# Exercise objective
In the listing below, how many lines contain the string "document"? Reply with the number alone.

------

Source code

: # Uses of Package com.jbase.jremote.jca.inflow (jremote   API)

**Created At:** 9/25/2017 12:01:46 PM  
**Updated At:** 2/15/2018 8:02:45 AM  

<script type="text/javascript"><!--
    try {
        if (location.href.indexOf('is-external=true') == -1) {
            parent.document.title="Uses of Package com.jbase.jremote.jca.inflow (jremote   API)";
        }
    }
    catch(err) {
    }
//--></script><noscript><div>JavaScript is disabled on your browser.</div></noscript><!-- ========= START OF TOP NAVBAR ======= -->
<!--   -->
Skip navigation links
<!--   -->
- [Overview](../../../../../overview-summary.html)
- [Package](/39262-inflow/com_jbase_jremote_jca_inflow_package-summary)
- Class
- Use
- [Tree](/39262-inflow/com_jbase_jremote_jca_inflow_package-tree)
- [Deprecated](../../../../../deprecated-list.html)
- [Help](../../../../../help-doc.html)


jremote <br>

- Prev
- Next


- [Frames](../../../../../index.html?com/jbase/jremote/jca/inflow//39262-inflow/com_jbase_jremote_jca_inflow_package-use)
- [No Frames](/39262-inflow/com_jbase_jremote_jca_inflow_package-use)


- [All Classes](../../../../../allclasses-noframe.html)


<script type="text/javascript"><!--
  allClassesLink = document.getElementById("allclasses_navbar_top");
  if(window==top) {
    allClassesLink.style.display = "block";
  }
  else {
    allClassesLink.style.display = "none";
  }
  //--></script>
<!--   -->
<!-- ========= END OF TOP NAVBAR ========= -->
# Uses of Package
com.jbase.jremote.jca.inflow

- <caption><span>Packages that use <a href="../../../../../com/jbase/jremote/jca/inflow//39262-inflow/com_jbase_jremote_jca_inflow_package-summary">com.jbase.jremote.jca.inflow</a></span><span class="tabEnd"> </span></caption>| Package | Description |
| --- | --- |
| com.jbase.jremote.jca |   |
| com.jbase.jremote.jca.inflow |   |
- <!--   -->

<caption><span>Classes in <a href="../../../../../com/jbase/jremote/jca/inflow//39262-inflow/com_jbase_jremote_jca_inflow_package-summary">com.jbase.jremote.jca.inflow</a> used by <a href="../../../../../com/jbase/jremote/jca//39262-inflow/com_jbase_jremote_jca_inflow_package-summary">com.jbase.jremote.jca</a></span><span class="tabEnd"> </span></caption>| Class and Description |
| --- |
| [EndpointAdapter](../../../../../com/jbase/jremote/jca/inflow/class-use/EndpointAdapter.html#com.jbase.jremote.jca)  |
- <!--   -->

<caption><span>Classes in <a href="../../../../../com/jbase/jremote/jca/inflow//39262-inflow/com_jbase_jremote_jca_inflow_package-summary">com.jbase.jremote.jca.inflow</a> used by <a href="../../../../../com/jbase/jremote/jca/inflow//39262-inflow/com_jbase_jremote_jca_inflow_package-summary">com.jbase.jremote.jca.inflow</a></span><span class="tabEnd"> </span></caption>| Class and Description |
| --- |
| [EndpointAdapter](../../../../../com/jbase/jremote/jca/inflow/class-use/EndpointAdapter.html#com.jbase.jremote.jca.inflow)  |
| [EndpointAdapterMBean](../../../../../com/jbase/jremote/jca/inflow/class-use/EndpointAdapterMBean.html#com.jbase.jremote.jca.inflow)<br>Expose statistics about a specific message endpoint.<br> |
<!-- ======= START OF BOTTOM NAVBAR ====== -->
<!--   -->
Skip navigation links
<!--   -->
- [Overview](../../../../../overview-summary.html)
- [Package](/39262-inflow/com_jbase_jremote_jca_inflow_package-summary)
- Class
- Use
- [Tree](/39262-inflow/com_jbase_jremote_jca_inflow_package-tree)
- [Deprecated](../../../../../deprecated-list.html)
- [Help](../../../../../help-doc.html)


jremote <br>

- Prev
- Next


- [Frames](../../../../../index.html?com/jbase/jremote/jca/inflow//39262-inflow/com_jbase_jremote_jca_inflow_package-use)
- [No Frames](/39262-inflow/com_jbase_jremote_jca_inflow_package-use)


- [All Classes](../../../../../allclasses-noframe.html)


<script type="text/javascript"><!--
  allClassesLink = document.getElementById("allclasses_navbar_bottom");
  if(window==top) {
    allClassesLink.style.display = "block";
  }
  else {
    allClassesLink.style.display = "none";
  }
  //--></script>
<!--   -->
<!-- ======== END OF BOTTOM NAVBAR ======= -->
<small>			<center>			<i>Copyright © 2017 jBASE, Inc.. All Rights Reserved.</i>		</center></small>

------

# Exercise answer
3